Business & Policy
All things considered: March 2010
By Jim Knisley
As the country begins its slow slog to economic recovery much, if not
all, of the attention will be focused on federal and provincial debt
As the country begins its slow slog to economic recovery much, if not all, of the attention will be focused on federal and provincial debt and deficits. This is with good reason. The numbers are huge and it’s going to take time, care and diligence to bring them back to a more manageable level and, at the same time, not maim the economy.
Less noticed, except by individuals, will be consumer or household debt. It too has burgeoned and, while it isn’t as well publicized as government debt, it can be just as much of a threat. In effect government debt looms and intimidates. It can be like a mythical monster made real. You see it, you hear it and justifiably fear it.
Consumer or household debt is more like an earthquake beginning stealthily deep underground and then breaking loose.
Mark Carney, the Governor of the Bank of Canada, said in a December 2009 speech that with household debt “financial vulnerabilities are much less predictable. They develop over time and can persist for longer than expected.”
“In our most recent FSR (financial system review), we judge that most of the risks to the stability of the Canadian financial system have ebbed in recent months. At the same time, our assessment of the risks related to household balance sheets is that they have increased further.”
The deterioration of household finances is the result of a toxic mixture of unemployment, stagnant and falling incomes, low saving rates and increased debt.
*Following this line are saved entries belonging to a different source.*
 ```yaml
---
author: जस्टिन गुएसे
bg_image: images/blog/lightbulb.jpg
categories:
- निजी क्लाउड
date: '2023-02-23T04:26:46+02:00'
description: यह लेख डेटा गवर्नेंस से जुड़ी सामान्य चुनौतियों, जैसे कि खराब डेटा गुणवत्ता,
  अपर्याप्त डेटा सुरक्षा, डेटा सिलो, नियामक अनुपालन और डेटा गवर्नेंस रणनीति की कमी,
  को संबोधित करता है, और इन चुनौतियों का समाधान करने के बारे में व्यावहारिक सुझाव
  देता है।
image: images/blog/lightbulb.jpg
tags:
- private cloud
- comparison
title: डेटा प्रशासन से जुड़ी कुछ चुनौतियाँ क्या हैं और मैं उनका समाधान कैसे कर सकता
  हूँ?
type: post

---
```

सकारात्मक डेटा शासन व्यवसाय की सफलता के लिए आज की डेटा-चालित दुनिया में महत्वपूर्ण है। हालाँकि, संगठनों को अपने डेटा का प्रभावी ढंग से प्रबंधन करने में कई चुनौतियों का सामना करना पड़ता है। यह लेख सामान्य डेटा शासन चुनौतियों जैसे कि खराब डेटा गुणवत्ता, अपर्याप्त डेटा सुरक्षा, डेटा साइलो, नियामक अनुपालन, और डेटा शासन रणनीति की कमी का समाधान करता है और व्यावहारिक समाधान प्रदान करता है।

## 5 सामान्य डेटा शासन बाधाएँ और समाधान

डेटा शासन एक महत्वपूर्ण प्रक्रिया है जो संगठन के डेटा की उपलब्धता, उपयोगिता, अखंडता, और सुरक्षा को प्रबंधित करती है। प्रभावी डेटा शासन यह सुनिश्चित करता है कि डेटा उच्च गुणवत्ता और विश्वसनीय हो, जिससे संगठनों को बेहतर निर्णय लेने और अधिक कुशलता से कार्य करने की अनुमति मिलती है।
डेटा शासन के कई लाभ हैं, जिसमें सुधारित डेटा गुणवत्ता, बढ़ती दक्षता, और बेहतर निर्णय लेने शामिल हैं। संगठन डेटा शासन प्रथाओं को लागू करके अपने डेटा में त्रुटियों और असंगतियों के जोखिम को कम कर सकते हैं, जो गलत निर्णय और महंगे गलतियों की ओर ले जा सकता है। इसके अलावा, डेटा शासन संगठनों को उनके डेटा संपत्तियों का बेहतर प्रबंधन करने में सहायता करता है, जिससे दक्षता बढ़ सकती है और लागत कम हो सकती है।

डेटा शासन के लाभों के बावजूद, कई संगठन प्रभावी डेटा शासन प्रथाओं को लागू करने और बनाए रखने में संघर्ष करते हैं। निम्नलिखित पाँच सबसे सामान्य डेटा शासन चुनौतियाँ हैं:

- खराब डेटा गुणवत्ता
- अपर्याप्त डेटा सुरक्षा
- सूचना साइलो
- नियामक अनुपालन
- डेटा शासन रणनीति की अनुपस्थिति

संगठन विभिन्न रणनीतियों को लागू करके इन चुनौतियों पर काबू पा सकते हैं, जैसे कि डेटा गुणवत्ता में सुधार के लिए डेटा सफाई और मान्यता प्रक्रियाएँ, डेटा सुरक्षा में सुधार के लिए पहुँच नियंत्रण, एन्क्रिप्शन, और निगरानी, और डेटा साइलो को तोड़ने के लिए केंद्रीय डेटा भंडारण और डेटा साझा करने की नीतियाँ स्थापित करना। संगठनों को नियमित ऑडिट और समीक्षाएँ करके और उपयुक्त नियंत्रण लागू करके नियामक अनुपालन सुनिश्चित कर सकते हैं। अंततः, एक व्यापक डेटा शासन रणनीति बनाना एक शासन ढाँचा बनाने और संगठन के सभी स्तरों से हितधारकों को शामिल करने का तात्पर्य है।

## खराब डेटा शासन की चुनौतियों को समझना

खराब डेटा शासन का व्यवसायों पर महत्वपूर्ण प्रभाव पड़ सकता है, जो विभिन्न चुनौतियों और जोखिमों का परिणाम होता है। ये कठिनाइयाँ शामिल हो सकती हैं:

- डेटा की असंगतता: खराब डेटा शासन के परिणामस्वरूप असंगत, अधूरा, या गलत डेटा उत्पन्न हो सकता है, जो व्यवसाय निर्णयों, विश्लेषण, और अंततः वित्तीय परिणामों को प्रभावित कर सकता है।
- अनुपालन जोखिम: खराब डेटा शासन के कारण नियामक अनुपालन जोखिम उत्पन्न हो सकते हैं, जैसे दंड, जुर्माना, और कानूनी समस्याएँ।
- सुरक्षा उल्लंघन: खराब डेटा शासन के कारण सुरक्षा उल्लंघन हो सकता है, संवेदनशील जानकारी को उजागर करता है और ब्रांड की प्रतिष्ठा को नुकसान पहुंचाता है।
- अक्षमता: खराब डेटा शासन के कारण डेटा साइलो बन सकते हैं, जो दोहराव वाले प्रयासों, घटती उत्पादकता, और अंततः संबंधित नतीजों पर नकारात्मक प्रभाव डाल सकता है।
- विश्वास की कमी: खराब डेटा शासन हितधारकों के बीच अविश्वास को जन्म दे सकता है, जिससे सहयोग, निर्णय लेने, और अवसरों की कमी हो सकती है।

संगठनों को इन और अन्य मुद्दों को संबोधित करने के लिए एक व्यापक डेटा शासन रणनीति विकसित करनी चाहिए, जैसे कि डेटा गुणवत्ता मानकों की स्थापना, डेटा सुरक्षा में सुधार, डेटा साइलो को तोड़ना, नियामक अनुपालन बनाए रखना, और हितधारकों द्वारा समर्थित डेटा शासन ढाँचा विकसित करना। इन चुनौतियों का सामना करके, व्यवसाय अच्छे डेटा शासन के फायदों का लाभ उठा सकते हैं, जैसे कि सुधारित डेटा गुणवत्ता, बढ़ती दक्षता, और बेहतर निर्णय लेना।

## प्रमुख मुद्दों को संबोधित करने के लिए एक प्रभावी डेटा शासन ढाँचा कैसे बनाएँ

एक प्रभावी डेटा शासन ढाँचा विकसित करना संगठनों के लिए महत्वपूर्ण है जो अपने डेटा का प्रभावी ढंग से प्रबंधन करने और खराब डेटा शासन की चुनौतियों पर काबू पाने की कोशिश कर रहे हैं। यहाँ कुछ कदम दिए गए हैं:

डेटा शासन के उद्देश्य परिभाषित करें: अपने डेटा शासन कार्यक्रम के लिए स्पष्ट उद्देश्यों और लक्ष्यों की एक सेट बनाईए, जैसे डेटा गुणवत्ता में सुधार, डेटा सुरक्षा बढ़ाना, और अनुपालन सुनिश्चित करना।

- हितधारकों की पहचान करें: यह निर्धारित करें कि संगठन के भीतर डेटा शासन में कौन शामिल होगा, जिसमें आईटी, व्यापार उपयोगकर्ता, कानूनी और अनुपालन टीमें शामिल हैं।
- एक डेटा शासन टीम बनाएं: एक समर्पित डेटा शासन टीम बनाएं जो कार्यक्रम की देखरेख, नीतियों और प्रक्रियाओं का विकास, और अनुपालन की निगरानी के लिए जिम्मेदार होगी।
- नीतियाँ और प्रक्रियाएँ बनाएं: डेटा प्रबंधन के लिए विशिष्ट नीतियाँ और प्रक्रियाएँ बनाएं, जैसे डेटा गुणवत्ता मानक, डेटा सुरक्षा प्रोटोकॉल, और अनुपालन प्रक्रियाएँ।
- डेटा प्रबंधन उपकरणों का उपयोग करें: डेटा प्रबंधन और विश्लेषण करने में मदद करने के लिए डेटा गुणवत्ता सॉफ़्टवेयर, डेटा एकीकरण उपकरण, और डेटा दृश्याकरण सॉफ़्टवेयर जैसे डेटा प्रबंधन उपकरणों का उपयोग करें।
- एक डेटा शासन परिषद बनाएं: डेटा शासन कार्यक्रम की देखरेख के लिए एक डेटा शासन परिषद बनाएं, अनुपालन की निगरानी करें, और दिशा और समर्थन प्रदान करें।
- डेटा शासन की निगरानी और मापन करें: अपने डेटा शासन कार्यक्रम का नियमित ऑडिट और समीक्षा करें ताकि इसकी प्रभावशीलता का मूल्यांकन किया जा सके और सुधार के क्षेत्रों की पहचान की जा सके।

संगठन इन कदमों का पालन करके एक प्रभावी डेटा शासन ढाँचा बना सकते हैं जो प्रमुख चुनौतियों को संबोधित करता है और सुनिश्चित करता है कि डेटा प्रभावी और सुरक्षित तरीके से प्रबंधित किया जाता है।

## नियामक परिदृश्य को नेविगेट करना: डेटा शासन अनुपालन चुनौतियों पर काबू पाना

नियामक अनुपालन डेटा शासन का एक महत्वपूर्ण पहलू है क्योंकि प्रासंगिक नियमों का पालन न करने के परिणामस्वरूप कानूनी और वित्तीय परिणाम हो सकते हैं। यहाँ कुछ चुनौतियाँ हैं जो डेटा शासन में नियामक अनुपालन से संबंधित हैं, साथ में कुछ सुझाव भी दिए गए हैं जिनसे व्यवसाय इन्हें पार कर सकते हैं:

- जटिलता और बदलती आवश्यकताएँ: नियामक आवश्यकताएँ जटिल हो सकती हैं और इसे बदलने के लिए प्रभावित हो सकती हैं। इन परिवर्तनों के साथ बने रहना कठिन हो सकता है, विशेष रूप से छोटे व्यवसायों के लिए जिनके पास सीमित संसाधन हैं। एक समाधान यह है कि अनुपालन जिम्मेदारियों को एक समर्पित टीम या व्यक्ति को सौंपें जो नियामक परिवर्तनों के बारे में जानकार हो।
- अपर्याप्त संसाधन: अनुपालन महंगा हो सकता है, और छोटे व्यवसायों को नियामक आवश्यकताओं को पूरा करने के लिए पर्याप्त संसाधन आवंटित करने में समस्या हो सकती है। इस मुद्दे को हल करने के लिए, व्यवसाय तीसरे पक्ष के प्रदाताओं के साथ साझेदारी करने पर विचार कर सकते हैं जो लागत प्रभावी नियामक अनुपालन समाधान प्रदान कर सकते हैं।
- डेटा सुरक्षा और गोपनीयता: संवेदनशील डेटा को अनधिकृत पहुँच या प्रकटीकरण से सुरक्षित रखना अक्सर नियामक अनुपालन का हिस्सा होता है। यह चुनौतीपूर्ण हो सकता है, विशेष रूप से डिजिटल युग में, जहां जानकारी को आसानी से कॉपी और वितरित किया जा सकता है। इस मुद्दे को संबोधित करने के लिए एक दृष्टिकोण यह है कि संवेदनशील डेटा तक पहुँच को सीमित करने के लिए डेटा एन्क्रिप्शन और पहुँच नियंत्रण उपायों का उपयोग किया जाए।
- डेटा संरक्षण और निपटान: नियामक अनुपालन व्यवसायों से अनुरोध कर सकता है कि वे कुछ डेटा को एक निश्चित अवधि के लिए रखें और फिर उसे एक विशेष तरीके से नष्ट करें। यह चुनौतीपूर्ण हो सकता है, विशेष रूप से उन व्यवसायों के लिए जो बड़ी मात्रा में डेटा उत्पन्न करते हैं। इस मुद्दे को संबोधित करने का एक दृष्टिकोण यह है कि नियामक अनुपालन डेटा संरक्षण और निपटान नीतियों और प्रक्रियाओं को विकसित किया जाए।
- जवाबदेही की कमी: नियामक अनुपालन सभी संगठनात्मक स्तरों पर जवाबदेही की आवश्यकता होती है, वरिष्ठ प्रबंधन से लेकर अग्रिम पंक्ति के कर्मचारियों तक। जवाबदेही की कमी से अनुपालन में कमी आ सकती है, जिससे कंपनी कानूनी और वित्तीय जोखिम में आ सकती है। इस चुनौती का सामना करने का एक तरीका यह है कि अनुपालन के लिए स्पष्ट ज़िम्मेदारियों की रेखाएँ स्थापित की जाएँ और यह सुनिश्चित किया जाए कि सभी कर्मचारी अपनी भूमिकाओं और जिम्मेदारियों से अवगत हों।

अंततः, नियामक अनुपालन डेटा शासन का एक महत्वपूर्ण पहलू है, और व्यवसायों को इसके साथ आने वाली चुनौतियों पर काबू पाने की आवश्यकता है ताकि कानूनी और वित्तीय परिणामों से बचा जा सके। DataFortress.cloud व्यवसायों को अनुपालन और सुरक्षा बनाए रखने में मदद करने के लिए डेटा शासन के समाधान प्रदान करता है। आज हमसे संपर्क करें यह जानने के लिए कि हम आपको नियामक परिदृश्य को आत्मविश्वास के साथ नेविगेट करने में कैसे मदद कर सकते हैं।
“The vulnerability of Canadian households to adverse wealth and income shocks has grown in recent years. Aggregate debt levels have risen sharply relative to income. Those debt levels have continued to grow fairly rapidly this year, unusually so for a recession.”
This has increased the financial risks facing many Canadians. In a best-case scenario, incomes will rise as part of an overall economic recovery, debt will be reined in and savings will be replenished.
But it is a delicate process that could be derailed by an economic shock from any number of sources or directions.
“The Bank believes that overall risks to financial stability arising from the household sector have continued to increase. In particular, the combination of sustained growth of household debt relative to income and a rising interest rate environment could increase the vulnerability of households to an adverse shock,” Carney said.
One simulation done by the bank “generates a scenario indicating that, by the middle of 2012, almost one in ten (9.6 per cent) Canadian households would have a debt-service ratio greater than 40 per cent, the threshold above which households are considered financially vulnerable,” he said.
If another financial shock hits households the impacts could ripple (or rip) through the retail and housing sectors and then spread.
This shock, if it materializes, is unlikely to begin in Canada. Canada entered the recent recession in reasonable shape and, thanks in part to rigorous regulation of Canadian banks, is emerging in better shape than most other countries.
But the United States is of concern. It is slowly emerging from the recession, but has a national unemployment rate of 10 per cent (compared to Canada’s 8.5 per cent), a very large deficit, higher per capita consumer debt than Canada, a low savings rate and a political culture so toxic that ours looks like a well-behaved kindergarten by comparison.
The political culture is troubling at a time when they have no easy choices, only necessary ones. At the national level, they must find a way to get their unemployment rate down, they must deal with their continuing housing crisis, they must bring entitlement programs such as social security and Medicare under control and they must increase tax revenues if they are to reduce the deficit.
Hopefully, the United States will get its act together.
On the home front it is not just urban consumers that have taken on debt.
Farm debt outstanding in Canada in 2008 was 14 per cent higher than the 2003-2007 average. This likely continued through 2009 and into 2010.
Carney had some straightforward advice for Canadians that can also be applied to Canadian farmers.
“Responsibility starts with the individual,” he said.
“Ordinary times will eventually return and, with them, more normal interest rates and costs of borrowing. It is the responsibility of households now to ensure that in the future, when the recovery takes hold and extraordinary measures are unwound, they can still service their debts.”
He also added a phrase that should perhaps be put on welcome mats or wall hangings beside “Home Sweet Home.” That phrase is: “While asset prices can rise and fall, debt endures.”